Plain-text document sources:
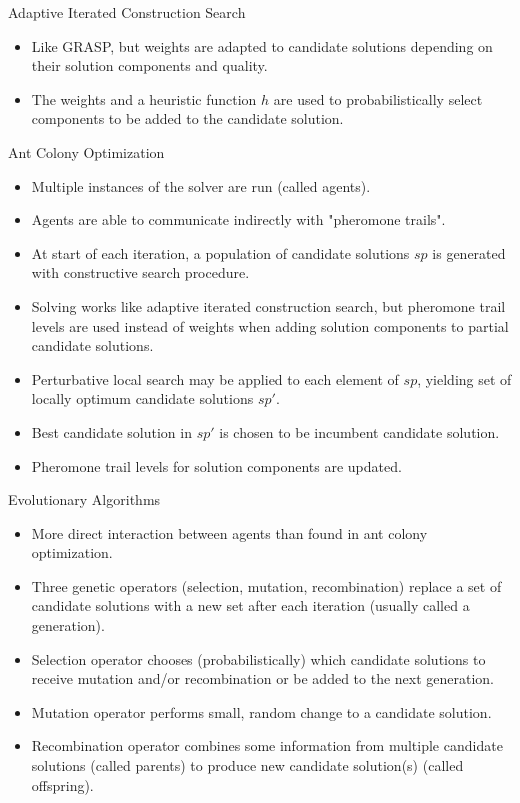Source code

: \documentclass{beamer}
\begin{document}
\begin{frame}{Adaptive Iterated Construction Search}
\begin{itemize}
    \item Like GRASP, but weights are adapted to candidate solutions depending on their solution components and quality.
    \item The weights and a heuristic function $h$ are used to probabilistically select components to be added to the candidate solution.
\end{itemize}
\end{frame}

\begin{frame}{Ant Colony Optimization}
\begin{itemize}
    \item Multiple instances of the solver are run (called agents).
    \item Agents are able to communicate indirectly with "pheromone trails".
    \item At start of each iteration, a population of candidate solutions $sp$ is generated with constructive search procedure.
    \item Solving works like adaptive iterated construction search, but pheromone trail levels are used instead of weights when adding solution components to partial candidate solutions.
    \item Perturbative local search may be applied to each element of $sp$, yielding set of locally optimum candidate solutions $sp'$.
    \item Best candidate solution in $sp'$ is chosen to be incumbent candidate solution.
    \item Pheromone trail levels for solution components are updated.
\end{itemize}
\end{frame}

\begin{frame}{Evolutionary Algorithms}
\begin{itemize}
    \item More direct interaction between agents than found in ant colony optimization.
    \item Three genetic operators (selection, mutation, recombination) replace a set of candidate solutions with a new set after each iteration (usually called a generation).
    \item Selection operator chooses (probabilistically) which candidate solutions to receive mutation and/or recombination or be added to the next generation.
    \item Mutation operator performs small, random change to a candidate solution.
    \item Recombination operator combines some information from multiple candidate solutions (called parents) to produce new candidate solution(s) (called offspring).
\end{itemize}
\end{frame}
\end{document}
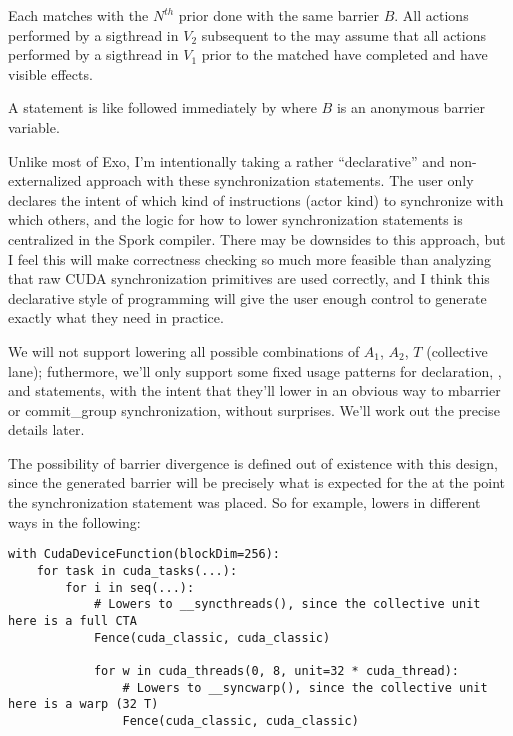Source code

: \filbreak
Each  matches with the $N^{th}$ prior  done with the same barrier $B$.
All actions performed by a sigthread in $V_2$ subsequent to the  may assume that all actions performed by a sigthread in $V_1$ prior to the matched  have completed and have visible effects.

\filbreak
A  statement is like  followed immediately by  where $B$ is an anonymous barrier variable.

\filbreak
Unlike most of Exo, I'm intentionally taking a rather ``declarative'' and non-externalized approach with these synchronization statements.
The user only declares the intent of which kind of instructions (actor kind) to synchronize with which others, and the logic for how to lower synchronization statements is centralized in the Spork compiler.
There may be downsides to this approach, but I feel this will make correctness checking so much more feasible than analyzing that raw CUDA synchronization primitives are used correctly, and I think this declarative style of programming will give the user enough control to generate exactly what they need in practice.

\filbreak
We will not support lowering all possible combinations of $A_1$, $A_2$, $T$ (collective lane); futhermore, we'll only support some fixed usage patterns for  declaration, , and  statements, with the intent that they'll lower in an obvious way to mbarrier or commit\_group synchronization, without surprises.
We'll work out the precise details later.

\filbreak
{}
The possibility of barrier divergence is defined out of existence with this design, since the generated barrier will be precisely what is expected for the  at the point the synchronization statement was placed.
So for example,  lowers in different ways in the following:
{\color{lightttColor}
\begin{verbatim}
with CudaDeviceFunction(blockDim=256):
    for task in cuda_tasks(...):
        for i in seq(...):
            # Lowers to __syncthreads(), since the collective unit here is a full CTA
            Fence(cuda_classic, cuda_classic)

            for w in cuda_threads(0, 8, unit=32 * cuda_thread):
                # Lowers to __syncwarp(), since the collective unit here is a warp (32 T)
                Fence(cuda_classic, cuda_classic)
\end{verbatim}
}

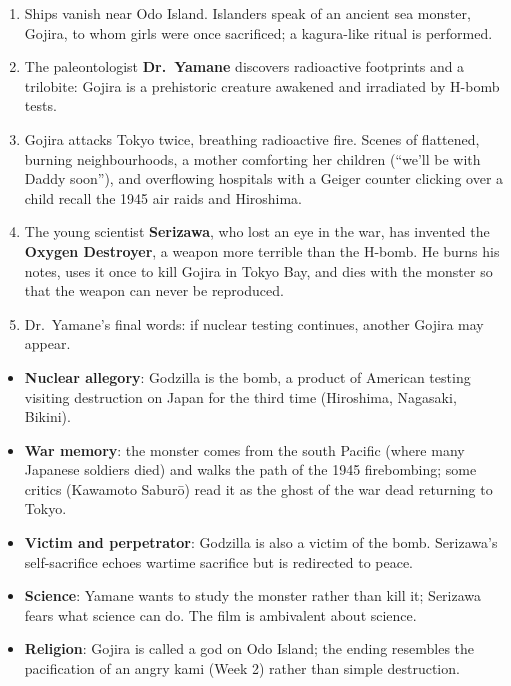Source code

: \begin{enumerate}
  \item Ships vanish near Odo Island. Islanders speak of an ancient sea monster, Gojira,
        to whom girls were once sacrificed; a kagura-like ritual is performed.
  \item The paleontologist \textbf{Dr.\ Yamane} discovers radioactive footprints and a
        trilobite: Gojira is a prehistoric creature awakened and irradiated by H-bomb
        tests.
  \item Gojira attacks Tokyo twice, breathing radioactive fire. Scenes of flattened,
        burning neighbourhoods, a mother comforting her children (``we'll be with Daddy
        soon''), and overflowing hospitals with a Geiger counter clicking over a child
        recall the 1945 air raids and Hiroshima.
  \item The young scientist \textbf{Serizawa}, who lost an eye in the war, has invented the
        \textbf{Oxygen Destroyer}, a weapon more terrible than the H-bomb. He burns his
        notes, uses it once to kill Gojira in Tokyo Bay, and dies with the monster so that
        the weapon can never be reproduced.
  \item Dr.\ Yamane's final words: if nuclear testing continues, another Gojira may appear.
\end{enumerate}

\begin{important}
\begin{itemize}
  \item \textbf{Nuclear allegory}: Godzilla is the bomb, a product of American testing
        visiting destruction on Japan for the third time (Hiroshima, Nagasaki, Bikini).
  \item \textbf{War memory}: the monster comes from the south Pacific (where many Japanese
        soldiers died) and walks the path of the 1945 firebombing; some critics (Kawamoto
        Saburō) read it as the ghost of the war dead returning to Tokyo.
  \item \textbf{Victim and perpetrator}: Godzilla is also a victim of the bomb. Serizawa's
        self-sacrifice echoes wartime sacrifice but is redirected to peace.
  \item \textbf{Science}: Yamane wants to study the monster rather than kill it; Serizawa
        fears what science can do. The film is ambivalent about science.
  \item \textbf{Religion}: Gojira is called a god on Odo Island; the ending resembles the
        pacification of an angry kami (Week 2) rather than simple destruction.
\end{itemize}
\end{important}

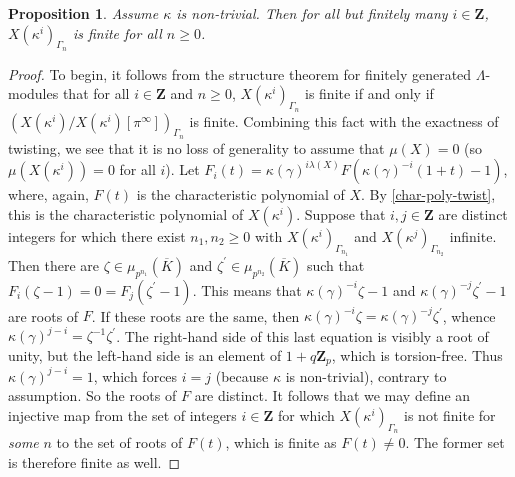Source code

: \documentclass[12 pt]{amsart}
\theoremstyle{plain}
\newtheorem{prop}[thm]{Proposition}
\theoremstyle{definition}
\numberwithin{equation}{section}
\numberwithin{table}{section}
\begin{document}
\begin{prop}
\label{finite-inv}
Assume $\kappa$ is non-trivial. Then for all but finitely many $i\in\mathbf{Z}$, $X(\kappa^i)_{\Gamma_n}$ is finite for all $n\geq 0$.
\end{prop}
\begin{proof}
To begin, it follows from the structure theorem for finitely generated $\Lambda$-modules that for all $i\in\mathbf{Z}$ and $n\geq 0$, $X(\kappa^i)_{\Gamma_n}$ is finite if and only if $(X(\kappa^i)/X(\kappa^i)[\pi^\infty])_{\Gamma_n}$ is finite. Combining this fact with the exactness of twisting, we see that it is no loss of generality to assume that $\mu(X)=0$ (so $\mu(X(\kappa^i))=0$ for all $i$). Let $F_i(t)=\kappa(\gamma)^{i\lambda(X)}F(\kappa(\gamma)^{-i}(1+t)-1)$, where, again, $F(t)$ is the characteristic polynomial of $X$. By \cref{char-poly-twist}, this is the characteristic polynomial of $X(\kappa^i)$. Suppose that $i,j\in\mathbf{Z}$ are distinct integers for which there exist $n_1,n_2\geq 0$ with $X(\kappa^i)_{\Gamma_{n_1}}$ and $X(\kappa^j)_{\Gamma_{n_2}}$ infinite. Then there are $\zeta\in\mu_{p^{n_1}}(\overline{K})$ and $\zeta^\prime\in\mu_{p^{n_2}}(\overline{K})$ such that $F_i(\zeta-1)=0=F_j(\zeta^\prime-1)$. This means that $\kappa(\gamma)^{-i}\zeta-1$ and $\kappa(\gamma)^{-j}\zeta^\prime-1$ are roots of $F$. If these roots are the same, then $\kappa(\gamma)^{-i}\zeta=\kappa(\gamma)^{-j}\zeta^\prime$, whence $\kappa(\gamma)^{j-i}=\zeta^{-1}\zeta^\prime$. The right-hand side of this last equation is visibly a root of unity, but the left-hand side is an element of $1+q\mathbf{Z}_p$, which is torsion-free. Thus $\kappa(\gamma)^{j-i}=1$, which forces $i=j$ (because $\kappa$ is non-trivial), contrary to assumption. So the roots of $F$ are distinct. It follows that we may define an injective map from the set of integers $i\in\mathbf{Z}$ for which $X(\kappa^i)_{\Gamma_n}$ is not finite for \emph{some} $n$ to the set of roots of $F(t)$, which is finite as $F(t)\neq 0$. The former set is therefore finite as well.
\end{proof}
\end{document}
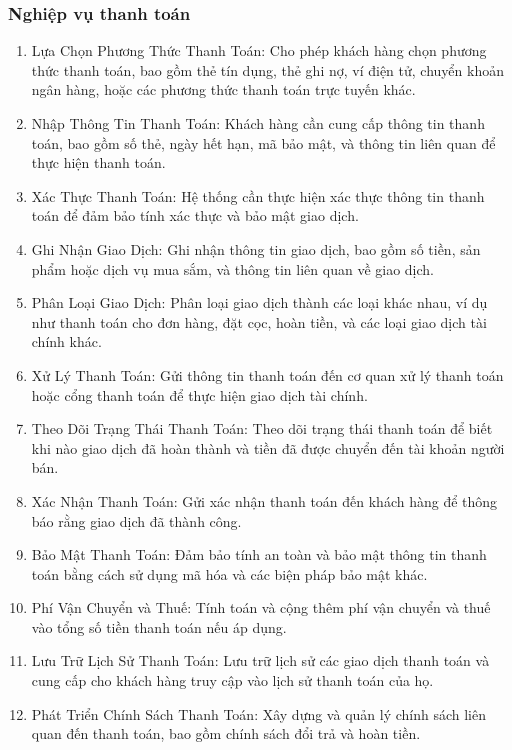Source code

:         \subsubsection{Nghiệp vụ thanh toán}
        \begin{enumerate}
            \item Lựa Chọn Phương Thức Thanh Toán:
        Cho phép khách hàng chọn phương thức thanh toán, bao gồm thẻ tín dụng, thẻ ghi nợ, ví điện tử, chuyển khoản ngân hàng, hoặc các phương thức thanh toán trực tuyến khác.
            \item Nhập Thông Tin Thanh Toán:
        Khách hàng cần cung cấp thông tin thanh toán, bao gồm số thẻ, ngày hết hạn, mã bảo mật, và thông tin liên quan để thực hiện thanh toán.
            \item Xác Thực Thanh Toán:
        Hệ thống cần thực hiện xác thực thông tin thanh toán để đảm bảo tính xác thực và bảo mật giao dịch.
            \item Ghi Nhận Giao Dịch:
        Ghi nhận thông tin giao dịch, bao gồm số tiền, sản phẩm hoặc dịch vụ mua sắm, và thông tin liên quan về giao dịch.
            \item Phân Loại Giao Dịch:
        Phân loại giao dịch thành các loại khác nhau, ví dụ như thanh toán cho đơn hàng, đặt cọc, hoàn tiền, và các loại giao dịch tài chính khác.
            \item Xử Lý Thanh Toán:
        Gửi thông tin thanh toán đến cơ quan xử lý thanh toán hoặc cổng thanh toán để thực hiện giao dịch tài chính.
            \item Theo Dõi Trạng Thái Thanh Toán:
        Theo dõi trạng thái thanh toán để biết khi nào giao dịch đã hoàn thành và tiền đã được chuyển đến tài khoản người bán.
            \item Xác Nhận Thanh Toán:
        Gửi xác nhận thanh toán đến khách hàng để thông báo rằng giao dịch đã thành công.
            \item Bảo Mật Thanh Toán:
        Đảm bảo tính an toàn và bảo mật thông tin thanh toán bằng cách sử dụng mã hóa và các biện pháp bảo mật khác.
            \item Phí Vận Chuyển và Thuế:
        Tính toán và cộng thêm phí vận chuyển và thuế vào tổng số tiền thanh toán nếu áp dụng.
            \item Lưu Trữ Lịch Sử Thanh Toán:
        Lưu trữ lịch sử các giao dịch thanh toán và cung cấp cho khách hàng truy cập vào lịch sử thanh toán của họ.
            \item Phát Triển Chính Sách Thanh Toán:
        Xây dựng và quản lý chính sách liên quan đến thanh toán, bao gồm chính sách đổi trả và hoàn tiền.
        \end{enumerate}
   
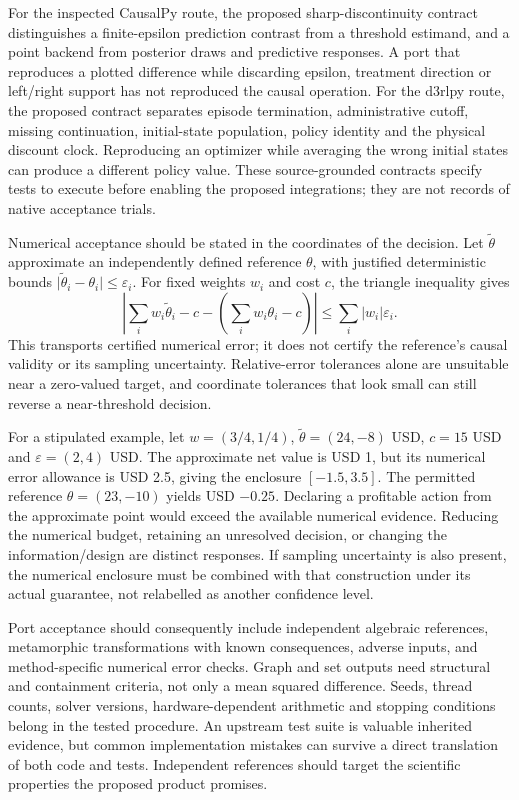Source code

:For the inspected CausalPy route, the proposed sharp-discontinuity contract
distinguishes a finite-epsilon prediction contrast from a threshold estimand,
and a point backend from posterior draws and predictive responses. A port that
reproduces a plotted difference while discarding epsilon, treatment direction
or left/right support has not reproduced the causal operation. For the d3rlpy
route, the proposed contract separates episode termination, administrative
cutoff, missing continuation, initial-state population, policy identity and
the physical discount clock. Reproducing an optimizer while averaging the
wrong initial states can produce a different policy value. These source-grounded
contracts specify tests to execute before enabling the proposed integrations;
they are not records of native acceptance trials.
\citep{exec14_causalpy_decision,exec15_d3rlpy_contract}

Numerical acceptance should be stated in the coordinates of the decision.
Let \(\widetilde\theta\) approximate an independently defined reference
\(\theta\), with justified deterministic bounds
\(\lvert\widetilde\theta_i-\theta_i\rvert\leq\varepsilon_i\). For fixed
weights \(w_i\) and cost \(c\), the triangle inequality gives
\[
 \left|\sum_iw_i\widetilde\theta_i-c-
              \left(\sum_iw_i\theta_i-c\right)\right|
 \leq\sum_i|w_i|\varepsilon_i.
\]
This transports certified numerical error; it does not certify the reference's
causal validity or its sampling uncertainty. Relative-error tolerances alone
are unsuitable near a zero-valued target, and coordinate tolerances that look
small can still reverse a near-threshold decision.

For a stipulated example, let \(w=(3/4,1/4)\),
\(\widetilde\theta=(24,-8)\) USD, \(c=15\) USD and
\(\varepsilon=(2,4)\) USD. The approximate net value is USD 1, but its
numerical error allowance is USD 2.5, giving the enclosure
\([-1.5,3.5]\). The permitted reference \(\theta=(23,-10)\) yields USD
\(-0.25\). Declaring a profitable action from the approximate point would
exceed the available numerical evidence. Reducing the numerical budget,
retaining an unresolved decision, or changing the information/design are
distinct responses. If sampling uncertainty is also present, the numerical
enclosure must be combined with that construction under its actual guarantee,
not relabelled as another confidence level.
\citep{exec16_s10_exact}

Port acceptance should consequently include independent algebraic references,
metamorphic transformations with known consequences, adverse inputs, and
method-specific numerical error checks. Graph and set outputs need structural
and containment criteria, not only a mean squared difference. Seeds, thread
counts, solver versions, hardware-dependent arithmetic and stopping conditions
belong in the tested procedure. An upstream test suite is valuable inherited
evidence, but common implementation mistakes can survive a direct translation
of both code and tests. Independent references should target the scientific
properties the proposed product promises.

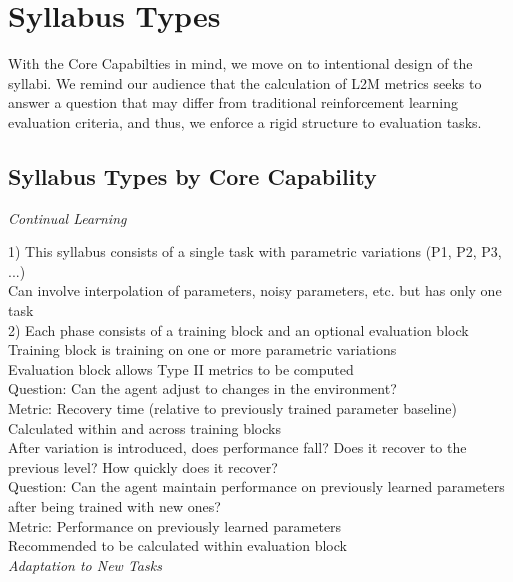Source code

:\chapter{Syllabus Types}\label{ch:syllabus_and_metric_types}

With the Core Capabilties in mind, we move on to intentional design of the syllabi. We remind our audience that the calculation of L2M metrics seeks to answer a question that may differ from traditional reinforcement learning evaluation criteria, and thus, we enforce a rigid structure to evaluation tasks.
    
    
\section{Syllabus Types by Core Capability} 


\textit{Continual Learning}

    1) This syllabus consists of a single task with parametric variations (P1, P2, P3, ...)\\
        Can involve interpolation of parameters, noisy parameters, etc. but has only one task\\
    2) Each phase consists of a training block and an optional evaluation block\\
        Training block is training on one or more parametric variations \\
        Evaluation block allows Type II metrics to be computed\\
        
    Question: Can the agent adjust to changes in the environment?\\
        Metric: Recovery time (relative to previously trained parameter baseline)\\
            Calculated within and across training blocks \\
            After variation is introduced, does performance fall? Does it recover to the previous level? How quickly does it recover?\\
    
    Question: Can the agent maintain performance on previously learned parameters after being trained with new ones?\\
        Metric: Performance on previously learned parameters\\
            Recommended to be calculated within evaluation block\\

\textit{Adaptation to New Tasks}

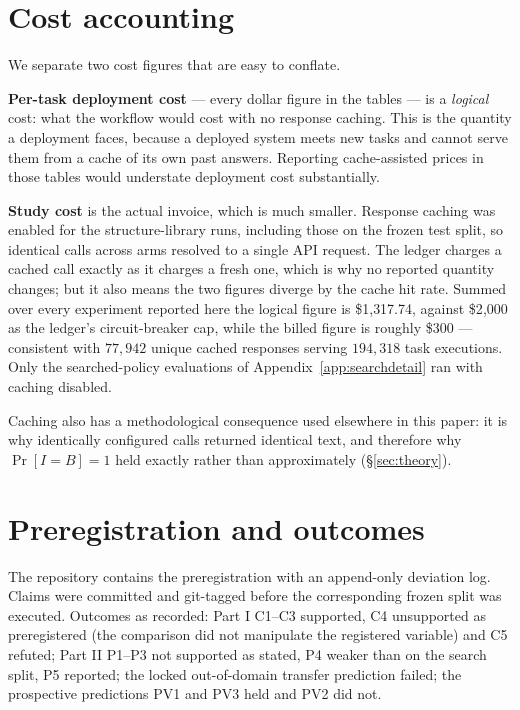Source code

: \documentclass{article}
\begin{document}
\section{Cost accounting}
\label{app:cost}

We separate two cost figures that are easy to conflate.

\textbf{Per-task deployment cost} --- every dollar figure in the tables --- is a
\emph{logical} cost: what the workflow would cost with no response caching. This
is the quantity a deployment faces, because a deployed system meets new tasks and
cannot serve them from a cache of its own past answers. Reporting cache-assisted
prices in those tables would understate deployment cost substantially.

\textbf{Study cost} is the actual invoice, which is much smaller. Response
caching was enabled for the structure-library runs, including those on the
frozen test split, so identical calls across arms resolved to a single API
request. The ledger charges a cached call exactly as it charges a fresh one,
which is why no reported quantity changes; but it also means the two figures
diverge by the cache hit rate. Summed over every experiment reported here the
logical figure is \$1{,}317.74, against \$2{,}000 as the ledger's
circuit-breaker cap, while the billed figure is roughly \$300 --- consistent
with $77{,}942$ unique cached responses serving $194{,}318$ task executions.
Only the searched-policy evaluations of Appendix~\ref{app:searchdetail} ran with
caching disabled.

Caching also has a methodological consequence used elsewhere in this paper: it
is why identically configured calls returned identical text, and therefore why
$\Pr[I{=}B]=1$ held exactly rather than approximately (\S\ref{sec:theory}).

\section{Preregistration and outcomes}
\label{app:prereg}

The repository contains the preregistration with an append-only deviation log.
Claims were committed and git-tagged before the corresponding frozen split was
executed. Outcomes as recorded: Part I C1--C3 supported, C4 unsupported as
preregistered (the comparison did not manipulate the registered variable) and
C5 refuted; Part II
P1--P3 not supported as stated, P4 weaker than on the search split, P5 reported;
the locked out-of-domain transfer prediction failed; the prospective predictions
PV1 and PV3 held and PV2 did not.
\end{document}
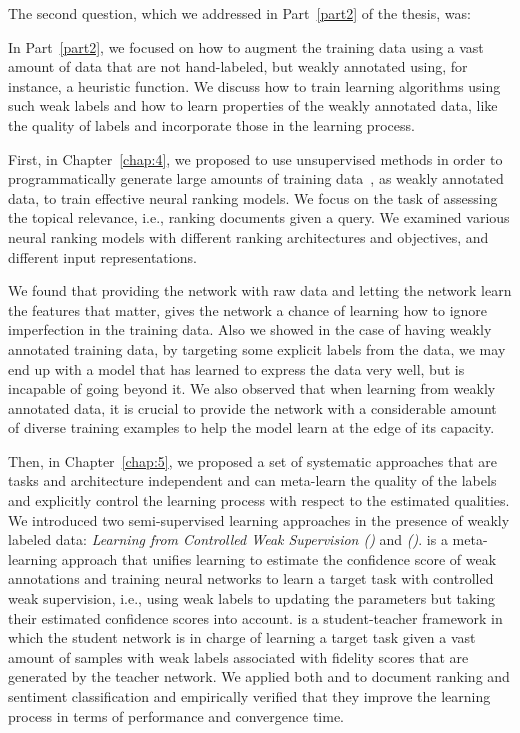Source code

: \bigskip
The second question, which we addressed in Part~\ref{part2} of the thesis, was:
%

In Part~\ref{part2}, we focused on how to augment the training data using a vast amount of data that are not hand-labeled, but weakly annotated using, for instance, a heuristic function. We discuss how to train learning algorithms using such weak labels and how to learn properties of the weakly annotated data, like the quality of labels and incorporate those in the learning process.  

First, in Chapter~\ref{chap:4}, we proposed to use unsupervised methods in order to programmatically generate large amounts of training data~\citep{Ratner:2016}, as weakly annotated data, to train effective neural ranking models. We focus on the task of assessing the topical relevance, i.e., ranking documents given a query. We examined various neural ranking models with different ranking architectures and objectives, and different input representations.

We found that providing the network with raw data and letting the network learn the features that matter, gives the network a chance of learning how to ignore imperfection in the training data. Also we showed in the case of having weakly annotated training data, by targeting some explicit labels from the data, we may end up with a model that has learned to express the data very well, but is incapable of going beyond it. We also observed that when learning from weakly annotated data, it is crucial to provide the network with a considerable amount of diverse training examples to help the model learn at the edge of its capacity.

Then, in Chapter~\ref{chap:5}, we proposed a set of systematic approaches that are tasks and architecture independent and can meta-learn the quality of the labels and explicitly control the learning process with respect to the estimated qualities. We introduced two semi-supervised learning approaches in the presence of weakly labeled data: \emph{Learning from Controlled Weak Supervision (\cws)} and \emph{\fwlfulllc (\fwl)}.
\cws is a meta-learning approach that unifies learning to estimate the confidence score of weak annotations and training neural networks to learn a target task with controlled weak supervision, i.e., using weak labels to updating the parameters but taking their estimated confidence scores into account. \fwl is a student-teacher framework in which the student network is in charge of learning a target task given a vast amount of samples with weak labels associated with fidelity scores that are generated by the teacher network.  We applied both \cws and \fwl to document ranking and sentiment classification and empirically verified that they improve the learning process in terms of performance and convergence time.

• Problem details
Transcribe, from the records above, the first line and every line after it up to and including the line with "components and quality."; omit pictures.

• Answer space
Source code

: \documentclass{beamer}
\begin{document}
\begin{frame}{Adaptive Iterated Construction Search}
\begin{itemize}
    \item Like GRASP, but weights are adapted to candidate solutions depending on their solution components and quality.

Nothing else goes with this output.